Posted on:1992-10-23Degree:Ph.DType:Dissertation
University:The University of North Carolina at Chapel HillCandidate:Humble, Thomas EdwardFull Text:PDF
GTID:1475390014498703Subject:American literature
Abstract/Summary:
Three of Walker Percy's novels--Love in the Ruins, Lancelot, and The Second Coming--focus on language play as a device for concealment and revelation. These novels' protagonists are characterized by their examination and exploitation of the binary properties of language, a process that isolates them from other characters, the objects of Percy's satire.;The drafts of Percy's novels demonstrate that much of the richly subtle language play in his novels is deliberate. Percy's language play demands that the reader perceive words as signs and see language as an image.;In Love in the Ruins, Dr. Tom More's lapsometer is a device to measure spiritual splits. Ironically, More himself is a split person: institutionalized in a hospital where he is a physician because of unbalanced behavior, he is isolated from others. Percy's drafts show that the world of Love in the Ruins is split by opposing forces that ought to heal spiritual divisions. Percy's language play not only emphasizes these divisions, but also bridges More's split self.;Lancelot Lamar, in Lancelot, condescendingly satirizes other characters' weaknesses, through his exploration of their duplicity in language. However, just as Lance analyzes language to probe the dissembling of other characters, the reader must solve the mystery of Lance's counterfeiting through language analysis.;In The Second Coming, Allison Huger and Will Barrett explore the complexities of language.
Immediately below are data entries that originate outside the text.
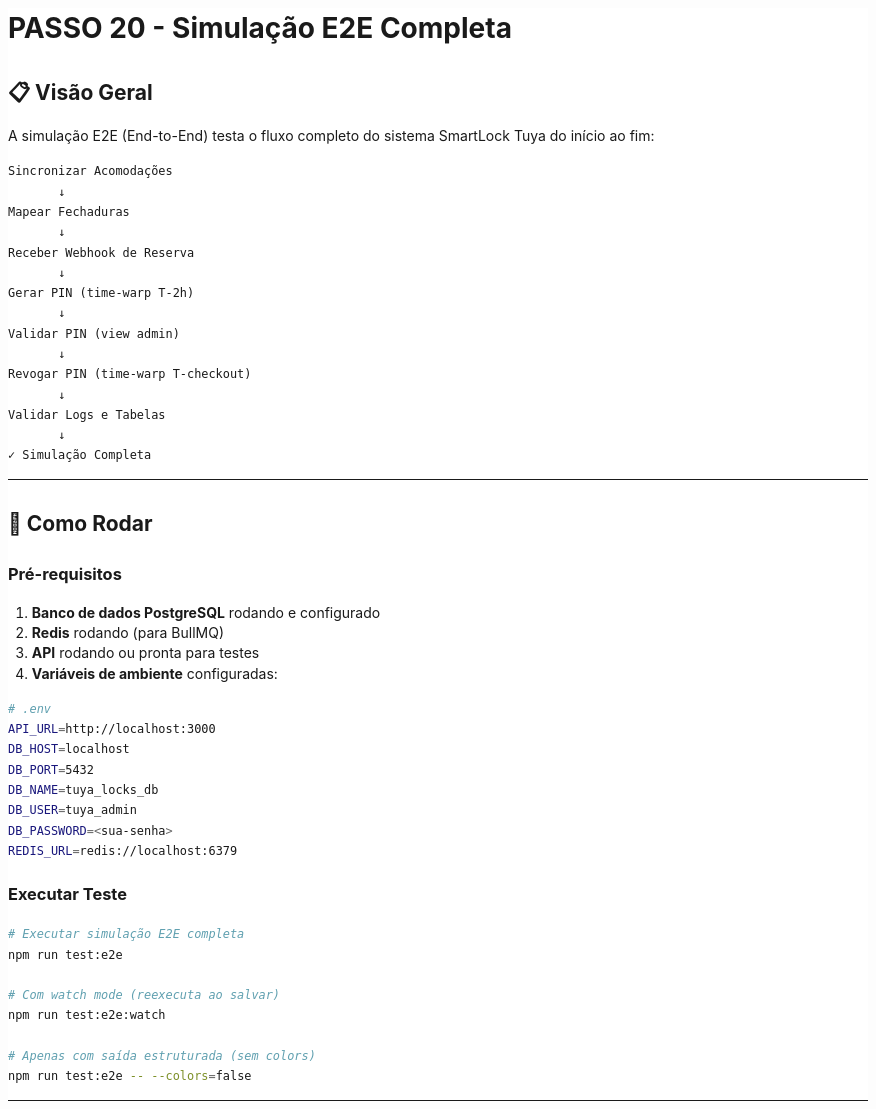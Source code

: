 # PASSO 20 - Simulação E2E Completa

## 📋 Visão Geral

A simulação E2E (End-to-End) testa o fluxo completo do sistema SmartLock Tuya do início ao fim:

```
Sincronizar Acomodações
       ↓
Mapear Fechaduras
       ↓
Receber Webhook de Reserva
       ↓
Gerar PIN (time-warp T-2h)
       ↓
Validar PIN (view admin)
       ↓
Revogar PIN (time-warp T-checkout)
       ↓
Validar Logs e Tabelas
       ↓
✓ Simulação Completa
```

---

## 🚀 Como Rodar

### Pré-requisitos

1. **Banco de dados PostgreSQL** rodando e configurado
2. **Redis** rodando (para BullMQ)
3. **API** rodando ou pronta para testes
4. **Variáveis de ambiente** configuradas:

```bash
# .env
API_URL=http://localhost:3000
DB_HOST=localhost
DB_PORT=5432
DB_NAME=tuya_locks_db
DB_USER=tuya_admin
DB_PASSWORD=<sua-senha>
REDIS_URL=redis://localhost:6379
```

### Executar Teste

```bash
# Executar simulação E2E completa
npm run test:e2e

# Com watch mode (reexecuta ao salvar)
npm run test:e2e:watch

# Apenas com saída estruturada (sem colors)
npm run test:e2e -- --colors=false
```

---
Allie, a schizophrenic, appears to use language very illogically, but her language endears her to Will, another isolated person. Both Allie and Will use language to make plain the hidden, deceptive qualities in "normal" speech. Allie and Will are transformed by their understanding of language as a medium for love and trust into a new, second life founded on a congruence between language and reality.;The split in human individuals and relationships is the fundamental theme of Percy's fiction, and language play is the device through which the author first establishes and then merges opposites. The division between sign and signifier makes language play possible. Through his fiction, Percy's reader, who is aware of this fundamental multivalence of language, experiences the transcendence of his own divided existence as Percy transcends the polarities of language.